Maybe the biggest story in the industry in 2020 was the continued rise of Active ETFs. While not necessarily new when it comes to fully transparent funds that are actively managed (which have been around for years), this year saw the first Active Semi-Transparent ETFs come to market. While these innovative products look and feel like any other ETF to investors, their distinguishing feature is the fact that they are not required to disclose their actual full fund holdings to the public daily.
Active Semi-Transparent funds currently stand at around $800 million in AUM across 15 funds since launching in March.4 One of the main concerns with these strategies that had kept them on the sidelines historically was with market makers having the tools and data to accurately price the funds, which would result in wider spreads driving up secondary market trading costs for investors. To date, spreads on all the listed semi-transparent ETFs have been surprisingly tight signifying that these new products are working as intended.

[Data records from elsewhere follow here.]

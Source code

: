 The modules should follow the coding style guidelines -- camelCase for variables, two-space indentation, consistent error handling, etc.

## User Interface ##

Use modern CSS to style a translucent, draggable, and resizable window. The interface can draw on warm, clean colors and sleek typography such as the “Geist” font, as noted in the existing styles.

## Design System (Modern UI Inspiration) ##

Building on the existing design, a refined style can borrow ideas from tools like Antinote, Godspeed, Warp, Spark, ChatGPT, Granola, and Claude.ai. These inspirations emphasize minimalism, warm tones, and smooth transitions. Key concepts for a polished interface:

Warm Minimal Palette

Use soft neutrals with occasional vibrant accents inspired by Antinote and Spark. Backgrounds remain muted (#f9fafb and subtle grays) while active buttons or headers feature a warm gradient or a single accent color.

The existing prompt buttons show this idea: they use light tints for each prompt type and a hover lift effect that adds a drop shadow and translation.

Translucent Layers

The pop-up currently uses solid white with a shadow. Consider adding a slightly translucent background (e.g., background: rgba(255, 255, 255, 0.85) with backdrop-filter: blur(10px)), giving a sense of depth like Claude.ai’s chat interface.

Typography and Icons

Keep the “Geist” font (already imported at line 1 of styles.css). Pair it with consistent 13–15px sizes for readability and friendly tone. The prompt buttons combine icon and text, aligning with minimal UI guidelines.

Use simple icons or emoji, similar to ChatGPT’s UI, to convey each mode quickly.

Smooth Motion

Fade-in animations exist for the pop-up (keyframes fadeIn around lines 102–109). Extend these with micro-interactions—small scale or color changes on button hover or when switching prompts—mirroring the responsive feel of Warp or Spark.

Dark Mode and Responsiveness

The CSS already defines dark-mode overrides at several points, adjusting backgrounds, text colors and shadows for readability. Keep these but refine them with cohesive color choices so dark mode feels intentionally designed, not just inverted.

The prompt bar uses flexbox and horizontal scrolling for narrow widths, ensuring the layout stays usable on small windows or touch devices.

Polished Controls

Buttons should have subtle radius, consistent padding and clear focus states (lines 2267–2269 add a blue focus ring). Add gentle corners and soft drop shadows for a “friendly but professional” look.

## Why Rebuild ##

These continue to be a key element of potential product development plans for active managers in the U.S. and regulators in Europe are closely monitoring these products as managers are looking for similar solutions in that market as well.
2021 and Beyond
After the milestones reached in 2020, what could the industry possibly have in store for an encore? With the ETF Rule now in place and the introduction of various structures within the ETF wrapper available for asset managers to bring their products to market, there is amble opportunity for continued growth.
In Europe, the Central Bank of Ireland (CBI) have openly stated that they have recognized the developments in the U.S. and are in discussions with parties within the European ETF eco-system to develop their thinking. This work is at an early stage but progress is expected in 2021.
One key area to keep an eye on in the U.S. will be the first executed conversion of an Open-End Mutual fund to an ETF. In the last few months, three firms have announced their plans to convert their products which could be completed in the first quarter. Once a successful transition event has been completed we expect to see the floodgates open. A conversion would allow managers to give existing shareholders improved tax efficiency along with lower costs, while porting their performance track record as part of the transition. In Europe, a number of mutual fund to ETF conversions have already been implemented and some firms have used the transition to enter the ETF market with scale right out of the gate.
These just begin to scratch the surface. Renewed focus on Bitcoin ETFs, enhancements in ETF distribution, and consistency in ESG methodologies are just a few of the potential headlines for 2021. As 2020 has shown, the growth and evolution within the ETF market may have only just begun.